### Material to process:
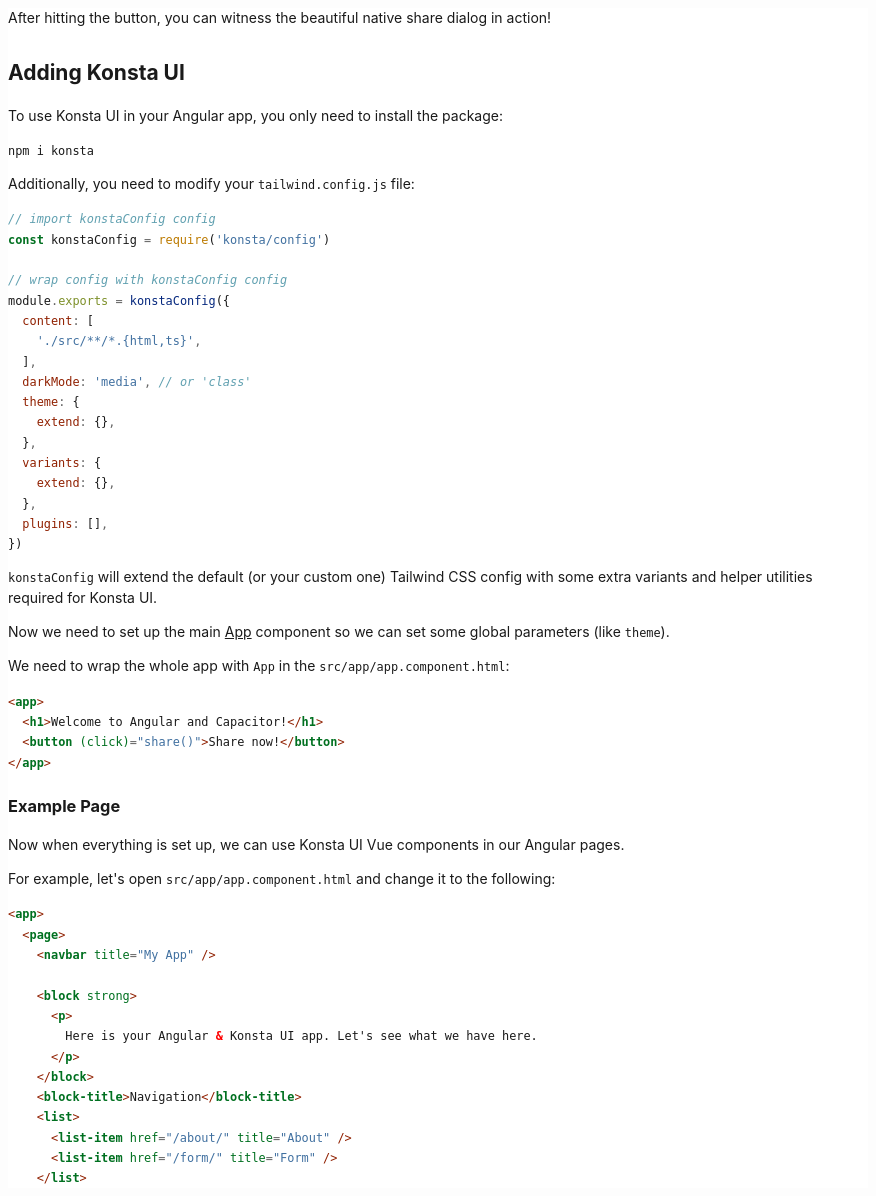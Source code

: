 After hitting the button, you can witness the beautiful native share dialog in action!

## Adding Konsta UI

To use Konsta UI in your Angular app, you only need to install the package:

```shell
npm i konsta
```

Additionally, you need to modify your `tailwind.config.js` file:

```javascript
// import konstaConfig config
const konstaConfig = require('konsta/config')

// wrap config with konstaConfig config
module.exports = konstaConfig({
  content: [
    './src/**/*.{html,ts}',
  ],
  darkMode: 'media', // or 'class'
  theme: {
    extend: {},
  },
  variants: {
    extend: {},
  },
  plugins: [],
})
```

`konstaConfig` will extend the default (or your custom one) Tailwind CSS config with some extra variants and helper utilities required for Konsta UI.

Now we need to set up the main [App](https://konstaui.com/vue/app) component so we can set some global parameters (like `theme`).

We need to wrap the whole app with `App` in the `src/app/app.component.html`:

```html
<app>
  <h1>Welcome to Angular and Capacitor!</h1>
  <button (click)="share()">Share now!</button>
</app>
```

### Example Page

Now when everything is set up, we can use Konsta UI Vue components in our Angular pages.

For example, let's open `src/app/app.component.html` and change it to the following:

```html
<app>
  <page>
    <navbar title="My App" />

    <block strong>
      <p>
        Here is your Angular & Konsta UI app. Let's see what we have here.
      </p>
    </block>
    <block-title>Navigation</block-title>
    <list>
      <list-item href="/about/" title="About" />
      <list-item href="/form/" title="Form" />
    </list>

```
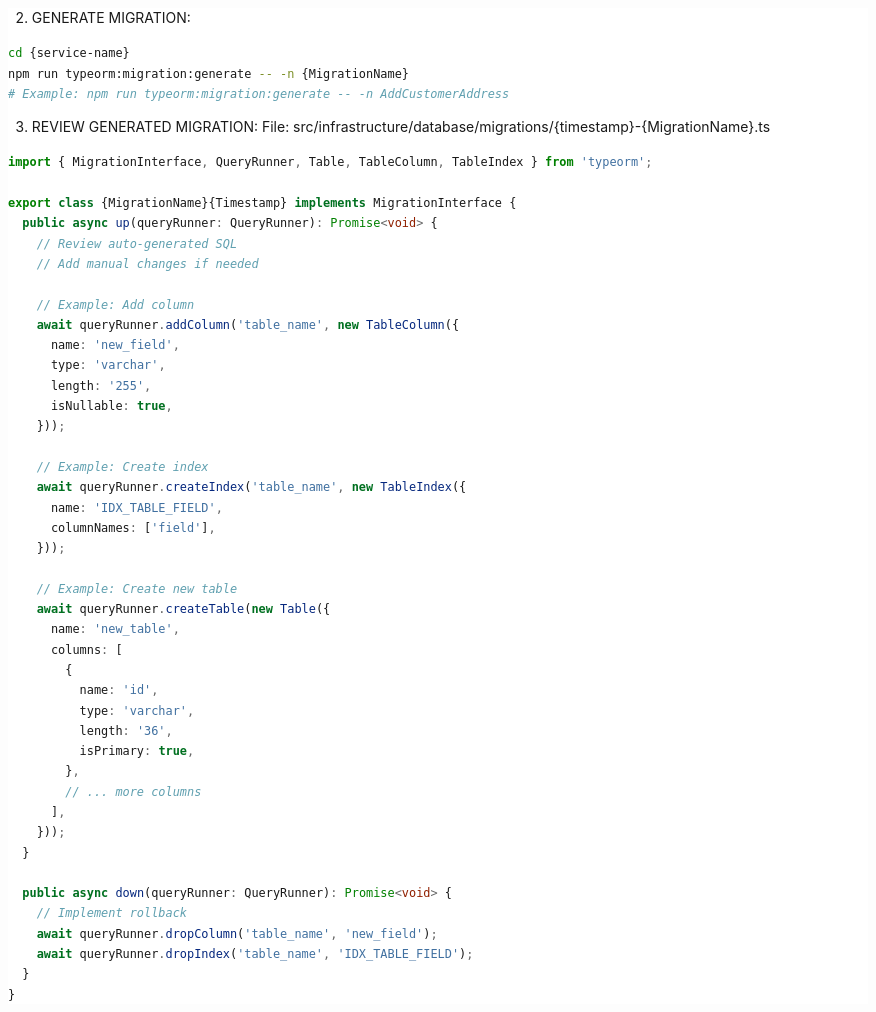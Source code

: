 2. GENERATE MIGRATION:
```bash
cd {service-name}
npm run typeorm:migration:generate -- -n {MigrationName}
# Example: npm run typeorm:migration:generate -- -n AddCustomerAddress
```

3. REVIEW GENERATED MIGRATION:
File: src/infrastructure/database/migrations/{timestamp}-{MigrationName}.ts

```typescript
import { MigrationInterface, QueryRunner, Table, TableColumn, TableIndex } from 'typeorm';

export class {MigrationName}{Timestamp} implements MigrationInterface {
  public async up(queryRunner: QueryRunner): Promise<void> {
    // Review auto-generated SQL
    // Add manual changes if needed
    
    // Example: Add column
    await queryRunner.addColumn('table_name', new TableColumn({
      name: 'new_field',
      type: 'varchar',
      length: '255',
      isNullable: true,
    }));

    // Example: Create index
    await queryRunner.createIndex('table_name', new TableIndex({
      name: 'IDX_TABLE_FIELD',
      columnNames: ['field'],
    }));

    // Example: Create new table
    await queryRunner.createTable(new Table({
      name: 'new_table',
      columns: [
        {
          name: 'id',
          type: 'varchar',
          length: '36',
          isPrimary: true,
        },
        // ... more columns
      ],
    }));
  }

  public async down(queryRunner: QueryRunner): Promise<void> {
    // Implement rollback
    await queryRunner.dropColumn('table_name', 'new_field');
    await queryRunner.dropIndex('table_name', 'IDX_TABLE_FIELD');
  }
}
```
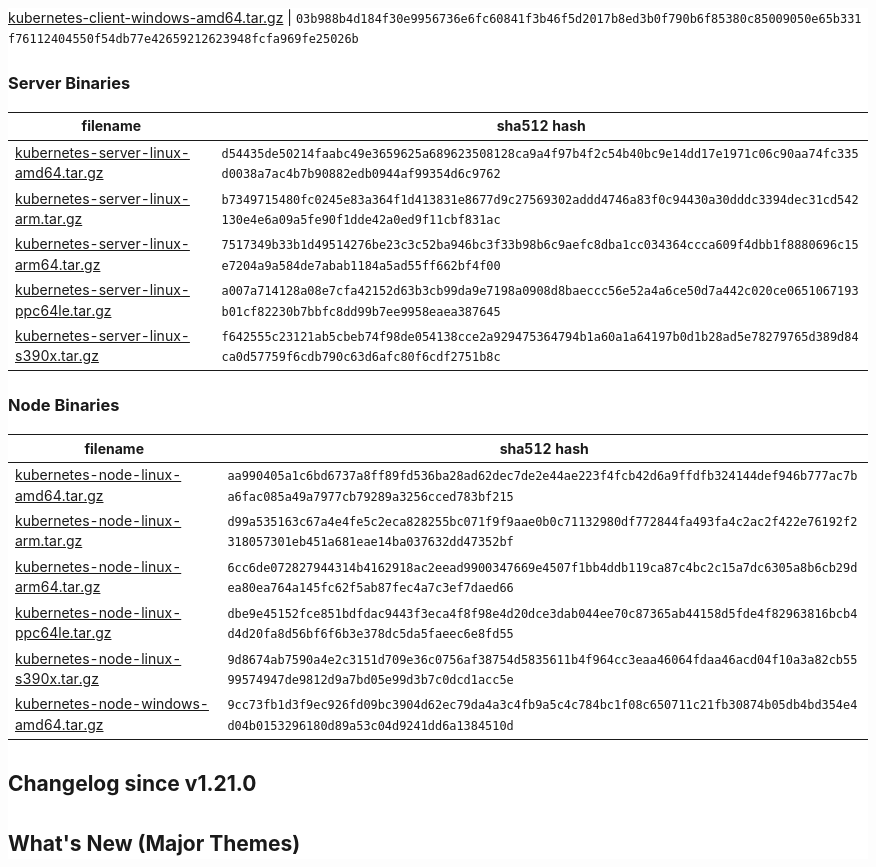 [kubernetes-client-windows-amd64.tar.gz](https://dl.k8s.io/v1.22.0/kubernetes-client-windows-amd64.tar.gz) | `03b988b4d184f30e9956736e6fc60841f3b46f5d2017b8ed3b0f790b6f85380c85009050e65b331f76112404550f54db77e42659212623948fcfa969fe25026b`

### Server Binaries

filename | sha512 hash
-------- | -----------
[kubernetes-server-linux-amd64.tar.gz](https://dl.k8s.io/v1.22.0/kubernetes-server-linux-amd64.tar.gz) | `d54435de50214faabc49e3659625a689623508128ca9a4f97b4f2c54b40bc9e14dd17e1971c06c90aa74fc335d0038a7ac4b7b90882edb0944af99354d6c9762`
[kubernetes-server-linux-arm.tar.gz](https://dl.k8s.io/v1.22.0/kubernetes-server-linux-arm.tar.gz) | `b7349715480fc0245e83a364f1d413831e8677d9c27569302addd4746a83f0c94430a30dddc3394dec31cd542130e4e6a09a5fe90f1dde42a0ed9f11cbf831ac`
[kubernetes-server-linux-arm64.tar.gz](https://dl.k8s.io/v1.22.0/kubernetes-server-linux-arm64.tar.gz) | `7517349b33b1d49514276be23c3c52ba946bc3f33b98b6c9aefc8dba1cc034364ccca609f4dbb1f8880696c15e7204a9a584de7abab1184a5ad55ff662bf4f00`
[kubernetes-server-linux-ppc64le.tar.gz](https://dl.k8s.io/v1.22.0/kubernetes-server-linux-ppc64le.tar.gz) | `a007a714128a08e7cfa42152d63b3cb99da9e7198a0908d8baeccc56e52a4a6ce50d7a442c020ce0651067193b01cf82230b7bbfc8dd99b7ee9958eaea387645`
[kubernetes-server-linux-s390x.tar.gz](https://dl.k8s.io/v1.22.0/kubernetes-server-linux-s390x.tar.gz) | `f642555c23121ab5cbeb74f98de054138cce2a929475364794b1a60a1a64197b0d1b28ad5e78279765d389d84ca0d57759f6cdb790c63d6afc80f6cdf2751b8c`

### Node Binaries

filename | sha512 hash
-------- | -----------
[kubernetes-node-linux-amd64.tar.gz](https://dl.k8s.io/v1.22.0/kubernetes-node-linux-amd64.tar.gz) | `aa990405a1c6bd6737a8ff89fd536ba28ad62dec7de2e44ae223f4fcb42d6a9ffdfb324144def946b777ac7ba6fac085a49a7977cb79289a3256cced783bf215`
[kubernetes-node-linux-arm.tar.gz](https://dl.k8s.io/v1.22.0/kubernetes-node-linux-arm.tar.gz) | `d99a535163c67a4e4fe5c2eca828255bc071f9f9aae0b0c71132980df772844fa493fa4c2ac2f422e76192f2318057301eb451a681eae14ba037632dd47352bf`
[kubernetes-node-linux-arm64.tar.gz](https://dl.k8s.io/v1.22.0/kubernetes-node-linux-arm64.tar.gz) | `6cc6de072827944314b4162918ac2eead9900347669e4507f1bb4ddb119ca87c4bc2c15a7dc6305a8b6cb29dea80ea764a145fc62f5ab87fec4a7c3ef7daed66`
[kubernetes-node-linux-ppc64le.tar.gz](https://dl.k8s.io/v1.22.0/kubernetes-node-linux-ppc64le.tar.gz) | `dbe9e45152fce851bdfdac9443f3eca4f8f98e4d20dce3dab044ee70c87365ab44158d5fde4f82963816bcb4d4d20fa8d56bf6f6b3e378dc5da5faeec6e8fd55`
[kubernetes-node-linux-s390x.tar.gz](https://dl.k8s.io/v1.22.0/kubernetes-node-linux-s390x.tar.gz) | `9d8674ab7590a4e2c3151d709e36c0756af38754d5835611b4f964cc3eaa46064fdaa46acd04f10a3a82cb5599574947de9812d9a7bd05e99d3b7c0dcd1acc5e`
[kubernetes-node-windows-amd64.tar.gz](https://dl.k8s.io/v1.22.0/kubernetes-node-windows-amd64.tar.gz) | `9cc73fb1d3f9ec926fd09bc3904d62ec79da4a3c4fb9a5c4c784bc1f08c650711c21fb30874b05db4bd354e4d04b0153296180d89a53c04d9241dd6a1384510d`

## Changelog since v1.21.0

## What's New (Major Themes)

### Your instructions:
Look through the data and show every line containing "variants".

### Task result:
  variants: {
`konstaConfig` will extend the default (or your custom one) Tailwind CSS config with some extra variants and helper utilities required for Konsta UI.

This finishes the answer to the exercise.